黒いガラスの破片が散らばっていたその空間は、いつの間にか綺麗になっていた。最後の一つを少年は掬い上げて飲み込む。その瞬間、突然ふらりふらりと足元が覚束ない足取りで歩き始めた少年が壁に寄りかかると、何かが少年の体を搦めとって磔にしてしまった。
少年は、薄らと僅かに開いた瞼の隙間から、誰かの姿を見ていた。自分と似た様な、服を着ている、気がする。


「……だ…、れ…?」


誰かは答えない。だが、近付いてきている。少年はその様子を見て、一つの安心感を覚えた。不思議な事に怖さや敵意を感じない、それどころか落ち着く。ずるずると意識は引きずられるかのように沈んでいく。
意識が完全になくなるその前に、誰かは少年のマフラーを取ると自身の首に巻いた。ふわりと頭を温かい手が撫でてくれる。


「そ、…か……おや、す…み………」


少年は目を閉じて、意識を完全に沈めた。もう二度と、目を覚ます事はない。一つの世界が、人柱としてここで永遠の眠りについた。
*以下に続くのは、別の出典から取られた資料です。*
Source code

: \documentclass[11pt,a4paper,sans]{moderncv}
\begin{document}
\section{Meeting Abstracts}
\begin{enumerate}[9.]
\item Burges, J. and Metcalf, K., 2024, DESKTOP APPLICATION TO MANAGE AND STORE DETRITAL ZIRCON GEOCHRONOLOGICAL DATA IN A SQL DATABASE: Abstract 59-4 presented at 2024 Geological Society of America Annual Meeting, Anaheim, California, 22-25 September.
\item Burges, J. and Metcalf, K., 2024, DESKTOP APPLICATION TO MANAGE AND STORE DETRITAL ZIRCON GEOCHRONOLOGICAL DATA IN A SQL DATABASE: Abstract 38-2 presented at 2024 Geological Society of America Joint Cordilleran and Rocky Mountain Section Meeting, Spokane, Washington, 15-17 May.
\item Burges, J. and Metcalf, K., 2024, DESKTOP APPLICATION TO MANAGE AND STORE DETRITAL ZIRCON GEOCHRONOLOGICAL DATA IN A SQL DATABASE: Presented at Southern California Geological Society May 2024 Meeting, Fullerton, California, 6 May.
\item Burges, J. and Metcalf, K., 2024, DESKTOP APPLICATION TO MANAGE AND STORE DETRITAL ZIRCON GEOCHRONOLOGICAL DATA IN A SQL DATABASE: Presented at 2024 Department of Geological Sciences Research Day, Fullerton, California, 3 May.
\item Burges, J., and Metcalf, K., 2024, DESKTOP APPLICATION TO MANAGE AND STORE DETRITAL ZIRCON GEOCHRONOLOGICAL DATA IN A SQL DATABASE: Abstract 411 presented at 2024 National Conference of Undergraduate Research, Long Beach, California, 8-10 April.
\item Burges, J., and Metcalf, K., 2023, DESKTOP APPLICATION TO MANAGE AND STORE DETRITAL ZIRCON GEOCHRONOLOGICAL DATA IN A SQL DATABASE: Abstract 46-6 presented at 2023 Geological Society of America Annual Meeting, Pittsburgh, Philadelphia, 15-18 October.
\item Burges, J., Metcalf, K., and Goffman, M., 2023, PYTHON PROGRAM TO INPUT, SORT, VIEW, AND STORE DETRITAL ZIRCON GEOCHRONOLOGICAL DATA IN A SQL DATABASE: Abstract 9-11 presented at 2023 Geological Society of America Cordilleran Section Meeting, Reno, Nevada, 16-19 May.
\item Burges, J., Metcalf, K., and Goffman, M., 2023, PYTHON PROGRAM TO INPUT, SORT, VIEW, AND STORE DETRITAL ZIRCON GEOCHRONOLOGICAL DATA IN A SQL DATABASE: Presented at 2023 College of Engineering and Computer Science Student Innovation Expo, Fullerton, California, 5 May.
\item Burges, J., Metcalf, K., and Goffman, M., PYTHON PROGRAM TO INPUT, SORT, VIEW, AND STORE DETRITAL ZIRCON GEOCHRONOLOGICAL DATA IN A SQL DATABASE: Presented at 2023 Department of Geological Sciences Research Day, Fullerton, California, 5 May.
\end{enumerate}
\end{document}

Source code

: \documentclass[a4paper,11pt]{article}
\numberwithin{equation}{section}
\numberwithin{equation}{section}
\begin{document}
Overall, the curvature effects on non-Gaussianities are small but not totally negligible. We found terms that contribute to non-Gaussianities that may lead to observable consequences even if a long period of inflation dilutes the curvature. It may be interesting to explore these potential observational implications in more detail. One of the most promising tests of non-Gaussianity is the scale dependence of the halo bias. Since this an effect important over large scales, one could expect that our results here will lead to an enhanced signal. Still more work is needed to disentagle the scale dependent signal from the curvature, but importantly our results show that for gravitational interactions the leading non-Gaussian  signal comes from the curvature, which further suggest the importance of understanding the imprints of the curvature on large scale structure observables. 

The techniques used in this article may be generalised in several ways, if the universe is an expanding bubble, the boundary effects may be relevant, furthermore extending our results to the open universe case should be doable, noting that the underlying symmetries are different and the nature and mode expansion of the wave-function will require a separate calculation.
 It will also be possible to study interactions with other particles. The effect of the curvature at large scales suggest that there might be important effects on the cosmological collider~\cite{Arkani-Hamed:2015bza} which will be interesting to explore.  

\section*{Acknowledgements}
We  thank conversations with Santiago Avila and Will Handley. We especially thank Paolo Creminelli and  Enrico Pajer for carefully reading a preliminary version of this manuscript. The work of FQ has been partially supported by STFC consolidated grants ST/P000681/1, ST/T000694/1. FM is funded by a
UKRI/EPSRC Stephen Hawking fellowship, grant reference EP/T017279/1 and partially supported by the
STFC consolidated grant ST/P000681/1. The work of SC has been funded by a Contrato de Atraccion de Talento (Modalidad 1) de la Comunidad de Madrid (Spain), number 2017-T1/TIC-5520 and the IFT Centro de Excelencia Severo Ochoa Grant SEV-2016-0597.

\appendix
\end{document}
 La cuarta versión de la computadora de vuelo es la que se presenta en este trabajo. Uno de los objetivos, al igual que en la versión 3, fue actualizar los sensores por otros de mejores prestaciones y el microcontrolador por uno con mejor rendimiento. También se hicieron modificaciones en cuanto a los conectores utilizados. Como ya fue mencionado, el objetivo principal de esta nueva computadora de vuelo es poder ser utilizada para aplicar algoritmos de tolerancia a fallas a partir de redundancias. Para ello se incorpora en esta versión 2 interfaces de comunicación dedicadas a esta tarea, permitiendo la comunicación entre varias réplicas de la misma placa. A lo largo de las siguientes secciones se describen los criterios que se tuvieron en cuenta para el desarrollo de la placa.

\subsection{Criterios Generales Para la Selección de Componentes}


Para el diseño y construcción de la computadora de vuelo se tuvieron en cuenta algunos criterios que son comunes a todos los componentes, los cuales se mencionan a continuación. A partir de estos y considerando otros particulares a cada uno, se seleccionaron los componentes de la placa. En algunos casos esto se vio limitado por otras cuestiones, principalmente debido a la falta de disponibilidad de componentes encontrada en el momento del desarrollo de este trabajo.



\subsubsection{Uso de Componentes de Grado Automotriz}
そして人柱を守るために新たなもう一つの世界が目を覚ます。


「……おはよう、俺」







(…離れてしまったし、名前が欲しいな)
(そうだ、いつか、誰かに世界さんって呼ばれたいな)
(ここは俺にしか創れなくて、俺にしか守れない世界だから)








――――――――――*
世界さんはいつどこでどうやって生まれたか、という話。

これは数ある中の一つの道でしかない。
きっと今でも“MZD”としてどこかで世界を見ているのかもしれない。
はたまたガラスと一緒に砕けていたかもしれない。

その道を選ぶのは原理。


とかなんちゃって。とりあえず今の世界さんはこんなに可愛くない。

読んで頂き有難う御座いました。